Description
Description
This issue addresses the behavior of our default job for running microbenchmarks in this repository. With our current settings, the warmup phase may not always reach full optimization (Tier1) and produces incorrect results.
Current Configuration
The default job uses the following settings (see RecommendedConfig.cs#L36-L39):
- Warmup Count: 1
- Iteration Time: 250ms
- Min Iteration Count: 15
- Max Iteration Count: 20
In addition, Tiered Compilation and Dynamic PGO are enabled by default (except for our nodynamicpgo
jobs).
Background on Dynamic PGO
According to the documentation on tier promotion with Dynamic PGO (link):
- The first 30 method invocations run at Tier0.
- The next 30 method invocations use Tier0Instrumented.
- Only after these 60 invocations does the method get promoted to Tier1.
Thus, full optimization (i.e., promotion to Tier1) requires at least 60 invocations. It is worth noting as well that with OSR enabled, it might not actually be running in Tier0
, but rather an OSR method. However, the same promotion rules to Tier1 still apply with OSR.
Observed Outcomes
Depending on the duration of a single microbenchmark operation at Tier0, we see different outcomes:
- >250ms per operation: All 20 iterations remain in Tier0/OSR.
- 80ms – 250ms: A mix of Tier0/OSR and PGO Instrumentation (leading to a bimodal distribution).
- 50ms – 80ms: A mix of Tier0/OSR, PGO Instrumentation, and Tier1 (resulting in a trimodal distribution).
- <50ms: Likely to be promoted to Tier 1 during warmup.
For some benchmarks, we attempted to address this by setting a warmup count to try and ensure promotion to Tier1, but many of these are no longer working with Dynamic PGO. A good example is Base64Tests where we are using [WarmupCount(30)]
, which worked previous when we only had Tiered Compilation.
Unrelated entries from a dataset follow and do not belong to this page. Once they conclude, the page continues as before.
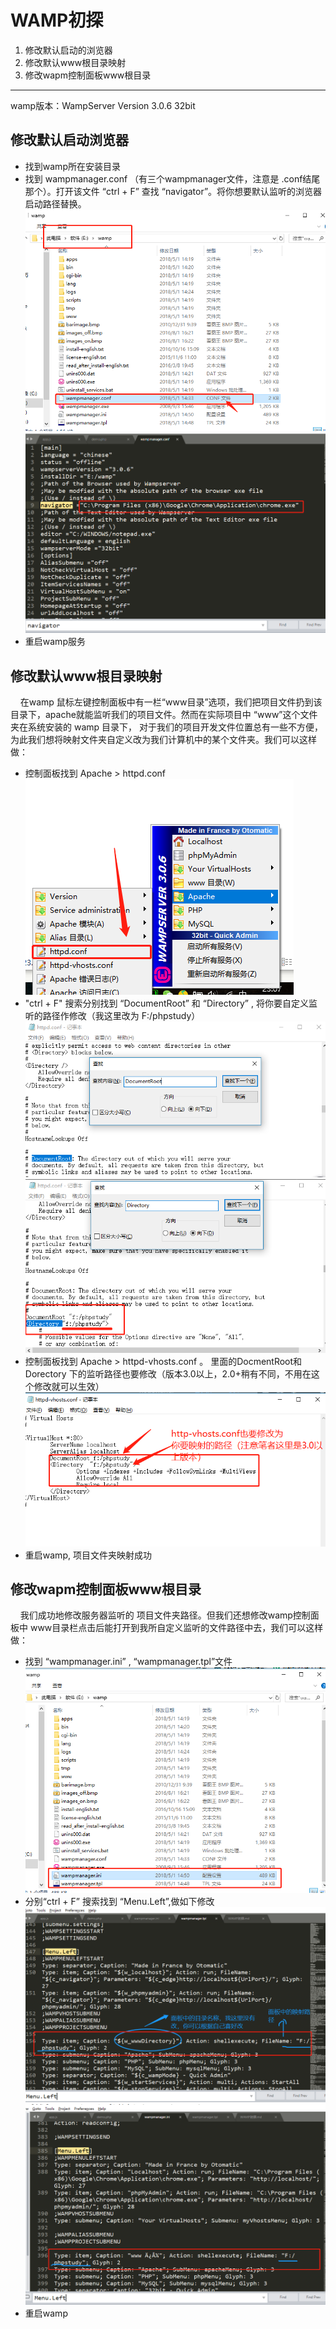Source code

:﻿# WAMP初探

 1. 修改默认启动的浏览器
 2. 修改默认www根目录映射
 3. 修改wapm控制面板www根目录


----------
wamp版本：WampServer Version 3.0.6 32bit

## 修改默认启动浏览器 ##
 

 - 找到wamp所在安装目录
 - 找到 wampmanager.conf （有三个wampmanager文件，注意是 .conf结尾那个）。打开该文件 “ctrl + F” 查找 “navigator”。将你想要默认监听的浏览器启动路径替换。![此处输入图片的描述][1]
 ![此处输入图片的描述][2]
 - 重启wamp服务

## 修改默认www根目录映射 ##
&nbsp;&nbsp;&nbsp;&nbsp;在wamp 鼠标左键控制面板中有一栏“www目录”选项，我们把项目文件扔到该目录下，apache就能监听我们的项目文件。然而在实际项目中 “www”这个文件夹在系统安装的 wamp 目录下， 对于我们的项目开发文件位置总有一些不方便，为此我们想将映射文件夹自定义改为我们计算机中的某个文件夹。我们可以这样做：

 - 控制面板找到 Apache > httpd.conf
 ![此处输入图片的描述][3]
 - "ctrl + F" 搜索分别找到 “DocumentRoot” 和 “Directory” , 将你要自定义监听的路径作修改（我这里改为 F:/phpstudy）
 ![此处输入图片的描述][4]
![此处输入图片的描述][5]
 - 控制面板找到 Apache > httpd-vhosts.conf 。 里面的DocmentRoot和Dorectory 下的监听路径也要修改（版本3.0以上，2.0+稍有不同，不用在这个修改就可以生效）
![此处输入图片的描述][6]
 - 重启wamp, 项目文件夹映射成功
## 修改wapm控制面板www根目录 ##
&nbsp;&nbsp;&nbsp;&nbsp;我们成功地修改服务器监听的 项目文件夹路径。但我们还想修改wamp控制面板中 www目录栏点击后能打开到我所自定义监听的文件路径中去，我们可以这样做：
 - 找到 “wampmanager.ini” , “wampmanager.tpl”文件
![此处输入图片的描述][7]
 - 分别“ctrl + F” 搜索找到 “Menu.Left”,做如下修改 
![此处输入图片的描述][8]
![此处输入图片的描述][9]
 - 重启wamp
 
 
  
 


  [1]: https://github.com/hedonghui/article/blob/master/php/screenshot/php1.jpg
  [2]: https://github.com/hedonghui/article/blob/master/php/screenshot/php2.jpg
  [3]: https://github.com/hedonghui/article/blob/master/php/screenshot/php3.jpg
  [4]: https://github.com/hedonghui/article/blob/master/php/screenshot/php4.jpg
  [5]: https://github.com/hedonghui/article/blob/master/php/screenshot/php5.jpg
  [6]: https://github.com/hedonghui/article/blob/master/php/screenshot/php7.jpg
  [7]: https://github.com/hedonghui/article/blob/master/php/screenshot/php8.jpg
  [8]: https://github.com/hedonghui/article/blob/master/php/screenshot/php9.jpg
  [9]: https://github.com/hedonghui/article/blob/master/php/screenshot/php10.jpg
Impact on Benchmark Measurements
Below are two examples that show the impact of this problem and how it causes false improvements or regressions, and how it can cause the appearance of multimodal distributions
-
LinqBenchmarks.Where00ForX:
- This test's running time sits quite close to the threshold for whether BenchmarkDotNet decides to run 1 or 2 operations per iteration. Depending on which of these it happens to hit, causes a different mix of tiers and makes it look like a regression or improvement has occurred.
- Below you can see two graphs which show the history for this benchmark over the last 90 days where you can see that the improvements and regressions correlate strongly with whether 1 or 2 operations per iteration were performed.
-
Benchstone.BenchF.NewtR.Test:
- One run of this benchmark clearly shows a trimodal performance distribution across 20 iterations, reflecting the contributions of Tier0/OSR, PGO Instrumentation, and Tier1.
I ran some queries on Kusto to estimate the number of unique tests that fall into the three buckets on Windows x64 CoreCLR runs over the last 10 days:
- >250ms: 157 tests
- 80ms – 250ms: 30 tests
- 50ms – 80ms: 105 tests
This query just identified tests that may be impacted but I have not analysed how much they have actually impacted the performance results. If we have multiple benchmarks in the same class that make a call to the same method, then that method might be in Tier0/OSR for the first benchmark and Tier1 for the second benchmark, this is also likely to be a source of noisiness in the results.
Potential Solutions
Here are some potential solutions to address the issue I came up with but I expect that the folks who work on the JIT might have better solutions:
- Ensure that all methods are invoked at least 60 times during warmup/JITting.
- This might not be future-proof if the JIT behavior changes
- This could significantly increase the time it takes to run all the benchmarks
- Modify the warmup or JIT phase of BenchmarkDotNet to programmatically detect whether the code has reached Tier1.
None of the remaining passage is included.